Theorem. Any irrep of $T^n$ is of the form $\chi^{\mathbf m}$ for some $\mathbf m \in \mathbb{Z}^n.$

Proof

Suppose n=1: for a continuous $\chi:T\to T$ write T as $\mathbb{R} / \mathbb{Z}$ and compose $\mathbb{R} \to \mathbb{R}/\mathbb{Z} \stackrel\chi\to \mathbb{R}/\mathbb{Z}.$ The subgroup $\mathbb{Z}$ lies in the kernel; since the kernel is a closed subgroup it is either $\mathbb{R}$ or $\frac 1 m \mathbb{Z}$ for some m>0. So $\chi$ is of the form $v\mapsto v^m$ for some $m\in\mathbb{Z}.$

For n>1 consider the homomorphism $\phi_i : T \to T^n$ for = 1,…,n, by taking $v\mapsto (1,\ldots, 1,v,1\ldots,1),$ where the i-th component is v.
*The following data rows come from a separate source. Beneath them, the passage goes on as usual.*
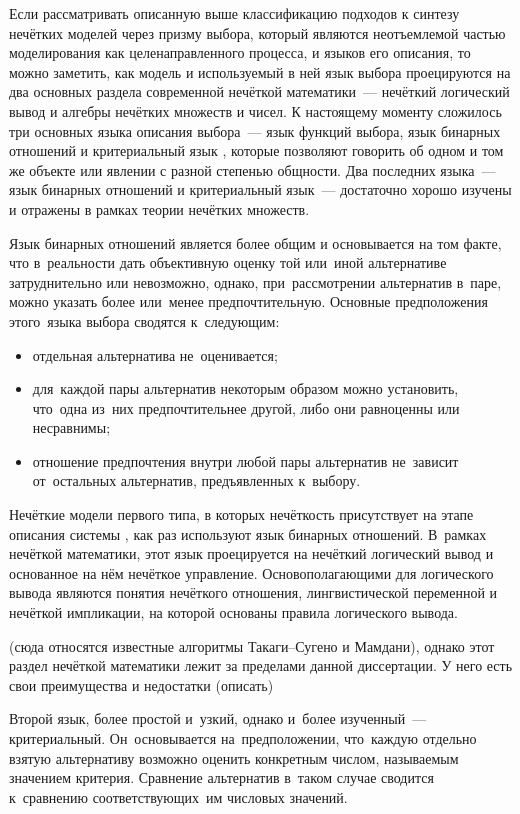 Если рассматривать описанную выше классификацию подходов к синтезу нечётких моделей через призму выбора, который являются неотъемлемой частью моделирования как целенаправленного процесса, и языков его описания, то можно заметить, как модель и используемый в ней язык выбора проецируются на два основных раздела современной нечёткой математики~--- нечёткий логический вывод и алгебры нечётких множеств и чисел. К настоящему моменту сложилось три основных языка описания выбора~--- язык функций выбора, язык бинарных отношений и критериальный язык \cite{Choice_Languages}, которые позволяют говорить об одном и том же объекте или явлении с разной степенью общности. Два последних языка~--- язык бинарных отношений и критериальный язык~--- достаточно хорошо изучены и отражены в рамках теории нечётких множеств.

Язык бинарных отношений является более общим и основывается на том факте, что в~реальности дать объективную оценку той или~иной альтернативе затруднительно или невозможно, однако, при~рассмотрении альтернатив в~паре, можно указать более или~менее предпочтительную. Основные предположения этого~языка выбора сводятся к~следующим:
\begin{itemize}
	\item отдельная альтернатива не~оценивается;
	\item для~каждой пары альтернатив некоторым образом можно установить, что~одна из~них предпочтительнее другой, либо они равноценны или несравнимы;
	\item отношение предпочтения внутри любой пары альтернатив не~зависит от~остальных альтернатив, предъявленных к~выбору.
\end{itemize}

Нечёткие модели первого типа, в которых нечёткость присутствует на этапе описания системы \cite{Choice_Languages}, как раз используют язык бинарных отношений. В~рамках нечёткой математики, этот язык проецируется на нечёткий логический вывод и основанное на нём нечёткое управление. Основополагающими для логического вывода являются понятия нечёткого отношения, лингвистической переменной и нечёткой импликации, на которой основаны правила логического вывода.

 (сюда относятся известные алгоритмы Такаги--Сугено и Мамдани), однако этот раздел нечёткой математики лежит за пределами данной диссертации. У него есть свои преимущества и недостатки (описать)

Второй язык, более простой и~узкий, однако и~более изученный~--- критериальный. Он~основывается на~предположении, что~каждую отдельно взятую альтернативу возможно оценить конкретным числом, называемым значением критерия. Сравнение альтернатив в~таком случае сводится к~сравнению соответствующих~им числовых значений.

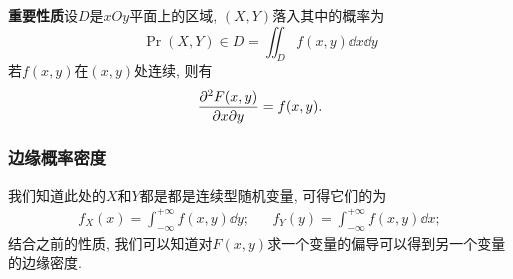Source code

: \textbf{重要性质}\quad 设$D$是$xOy$平面上的区域, $(X, Y )$落入其中的概率为
\begin{equation}
    \Pr{(X, Y)\in D} = \iint_D f(x, y)\dd{x}\dd{y}
\end{equation}
若$f(x, y)$在$(x, y )$处连续, 则有
\begin{equation}
    \pdv{F(x, y)}{x}{y} = f(x, y).
\end{equation}
\subsubsection{边缘概率密度}\label{sec:marginPDF}
我们知道此处的$X$和$Y$都是都是连续型随机变量, 可得它们的为
\begin{align}
    f_X(x)=\int_{-\infty}^{+\infty}f(x, y )\dd{y}; &  & f_Y(y)=\int_{-\infty}^{+\infty}f(x, y )\dd{x};
    \label{eq:3.12}
\end{align}
结合之前的性质, 我们可以知道对$F(x, y)$求一个变量的偏导可以得到另一个变量的边缘密度.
By the previous case, $\chi\circ\phi_i : T\to T$ is of the form $v\mapsto v^{m_i}$ for some $m_i\in\mathbb{Z}.$ Since $\mathbf v = \prod_i \phi_i\chi_i(\mathbf v)$ for all $\mathbf v\in T^n,$ we get:

$\chi(\mathbf v) = \prod_i \chi \phi_i\chi_i(\mathbf v) = \prod_i \chi_i(\mathbf v)^{m_i} = \chi^{\mathbf m}(\mathbf v).$ ♦

Corollary. A character of $T^n$ is a finite linear combination of $\chi^{\mathbf m}$ whose coefficients are positive integers.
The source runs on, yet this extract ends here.